Public Broadcasting Act of 1967
- Long title: An Act to amend the Communications Act of 1934 by extending and improving the provisions thereof relating to grants for construction of educational television broadcasting facilities, by authorizing assistance in the construction of non-commercial educational radio broadcasting facilities, by establishing a nonprofit corporation to assist in establishing innovative educational programs, to facilitate educational program availability, and to aid the operation of educational broadcasting facilities; and to authorize a comprehensive study of instructional television and radio; and for other purposes.
- Enacted by: the 90th United States Congress
- Effective: November 7, 1967

Citations
- Public law: 90-129
- Statutes at Large: 81 Stat. 365

Codification
- Titles amended: 47 U.S.C.: Telegraphy
- U.S.C. sections amended: 47 U.S.C. ch. 5 §§ 390-397, 609

Legislative history
- Introduced in the Senate as S. 1160 by Warren G. Magnuson (D–WA) on March 2, 1967; Committee consideration by Senate Subcommittee on Communication and House Committee on Interstate and Foreign Commerce; Passed the Senate on May 16, 1967 (266-91, in lieu of H.R. 6736); Passed the House on September 21, 1967 ; Signed into law by President Lyndon B. Johnson on November 7, 1967;

= Public Broadcasting Act of 1967 =

1967 US law establishing the Corporation for Public Broadcasting (CPB)

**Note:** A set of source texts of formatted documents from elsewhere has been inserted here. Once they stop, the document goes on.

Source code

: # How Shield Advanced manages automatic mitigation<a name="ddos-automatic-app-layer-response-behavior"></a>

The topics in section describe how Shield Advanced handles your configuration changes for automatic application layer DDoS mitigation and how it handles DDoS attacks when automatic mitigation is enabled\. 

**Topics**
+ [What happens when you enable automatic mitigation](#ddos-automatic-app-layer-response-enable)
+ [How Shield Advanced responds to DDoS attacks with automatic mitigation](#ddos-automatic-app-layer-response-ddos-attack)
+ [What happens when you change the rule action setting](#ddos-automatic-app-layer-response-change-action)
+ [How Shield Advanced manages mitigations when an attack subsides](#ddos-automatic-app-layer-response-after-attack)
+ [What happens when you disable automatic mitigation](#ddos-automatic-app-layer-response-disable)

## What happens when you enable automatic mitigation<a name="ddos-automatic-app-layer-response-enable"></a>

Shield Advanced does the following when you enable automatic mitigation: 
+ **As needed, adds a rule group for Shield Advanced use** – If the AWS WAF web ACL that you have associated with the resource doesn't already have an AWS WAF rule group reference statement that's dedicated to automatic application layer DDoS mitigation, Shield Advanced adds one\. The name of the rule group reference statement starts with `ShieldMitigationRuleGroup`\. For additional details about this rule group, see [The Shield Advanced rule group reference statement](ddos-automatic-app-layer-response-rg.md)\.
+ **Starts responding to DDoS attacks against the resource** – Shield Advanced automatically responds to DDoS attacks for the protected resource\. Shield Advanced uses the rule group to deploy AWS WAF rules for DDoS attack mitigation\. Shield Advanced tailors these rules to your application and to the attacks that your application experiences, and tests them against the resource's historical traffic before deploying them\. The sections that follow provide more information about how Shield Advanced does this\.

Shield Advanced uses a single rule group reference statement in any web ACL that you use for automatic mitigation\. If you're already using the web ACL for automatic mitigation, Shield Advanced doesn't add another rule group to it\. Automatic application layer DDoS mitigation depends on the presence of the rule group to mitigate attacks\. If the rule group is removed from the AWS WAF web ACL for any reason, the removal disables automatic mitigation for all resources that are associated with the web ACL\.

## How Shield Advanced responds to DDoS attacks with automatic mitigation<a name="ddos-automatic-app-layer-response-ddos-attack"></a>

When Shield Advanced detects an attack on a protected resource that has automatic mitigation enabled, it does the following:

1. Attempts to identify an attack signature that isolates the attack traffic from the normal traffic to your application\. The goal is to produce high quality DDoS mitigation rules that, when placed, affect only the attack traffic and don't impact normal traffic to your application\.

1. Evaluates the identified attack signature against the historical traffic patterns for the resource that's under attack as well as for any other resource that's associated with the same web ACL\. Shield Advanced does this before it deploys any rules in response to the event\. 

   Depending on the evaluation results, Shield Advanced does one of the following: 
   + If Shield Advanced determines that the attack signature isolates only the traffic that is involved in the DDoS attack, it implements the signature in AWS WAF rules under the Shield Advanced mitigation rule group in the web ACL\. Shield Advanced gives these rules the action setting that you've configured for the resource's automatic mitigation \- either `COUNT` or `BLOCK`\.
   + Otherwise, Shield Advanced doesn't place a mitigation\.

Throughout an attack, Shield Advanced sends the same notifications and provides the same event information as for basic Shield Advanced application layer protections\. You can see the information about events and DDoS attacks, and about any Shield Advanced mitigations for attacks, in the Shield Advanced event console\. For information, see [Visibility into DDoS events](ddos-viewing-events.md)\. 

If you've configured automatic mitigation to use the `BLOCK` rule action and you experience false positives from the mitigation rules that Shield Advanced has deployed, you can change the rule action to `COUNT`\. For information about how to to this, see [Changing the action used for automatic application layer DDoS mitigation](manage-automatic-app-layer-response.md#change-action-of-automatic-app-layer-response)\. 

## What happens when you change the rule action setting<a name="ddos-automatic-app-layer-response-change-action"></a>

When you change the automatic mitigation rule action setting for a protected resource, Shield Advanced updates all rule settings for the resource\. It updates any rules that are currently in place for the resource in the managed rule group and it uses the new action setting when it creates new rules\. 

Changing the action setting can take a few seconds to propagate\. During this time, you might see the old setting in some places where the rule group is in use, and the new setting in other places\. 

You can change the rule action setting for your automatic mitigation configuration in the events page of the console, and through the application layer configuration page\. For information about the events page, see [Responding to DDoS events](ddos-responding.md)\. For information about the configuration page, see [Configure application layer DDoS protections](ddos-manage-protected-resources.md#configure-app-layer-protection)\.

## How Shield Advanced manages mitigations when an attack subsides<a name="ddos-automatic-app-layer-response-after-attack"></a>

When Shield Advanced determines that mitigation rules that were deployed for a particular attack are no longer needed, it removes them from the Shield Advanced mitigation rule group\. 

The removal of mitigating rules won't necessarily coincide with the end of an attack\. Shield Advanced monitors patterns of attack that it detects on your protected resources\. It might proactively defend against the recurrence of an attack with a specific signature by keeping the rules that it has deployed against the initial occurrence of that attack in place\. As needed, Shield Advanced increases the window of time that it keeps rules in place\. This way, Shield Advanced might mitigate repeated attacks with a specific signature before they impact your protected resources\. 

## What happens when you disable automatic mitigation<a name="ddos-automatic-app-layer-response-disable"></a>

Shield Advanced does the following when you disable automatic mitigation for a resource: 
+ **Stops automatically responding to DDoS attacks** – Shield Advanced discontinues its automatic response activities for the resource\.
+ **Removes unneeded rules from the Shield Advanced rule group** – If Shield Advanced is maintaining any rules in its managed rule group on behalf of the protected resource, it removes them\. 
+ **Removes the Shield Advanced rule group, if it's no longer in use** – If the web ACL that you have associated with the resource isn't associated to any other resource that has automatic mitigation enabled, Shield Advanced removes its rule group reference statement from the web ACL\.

The Public Broadcasting Act of 1967 issued the congressional corporate charter for the Corporation for Public Broadcasting (CPB), a private nonprofit corporation funded by taxpayers to disburse grants to public broadcasters in the United States. The act was supported by many prominent Americans, including Fred Rogers ("Mister Rogers"), NPR founder and creator of All Things Considered Robert Conley, and Senator John O. Pastore of Rhode Island, then chairman of the Senate Subcommittee on Communications, during House and United States Senate hearings in 1967.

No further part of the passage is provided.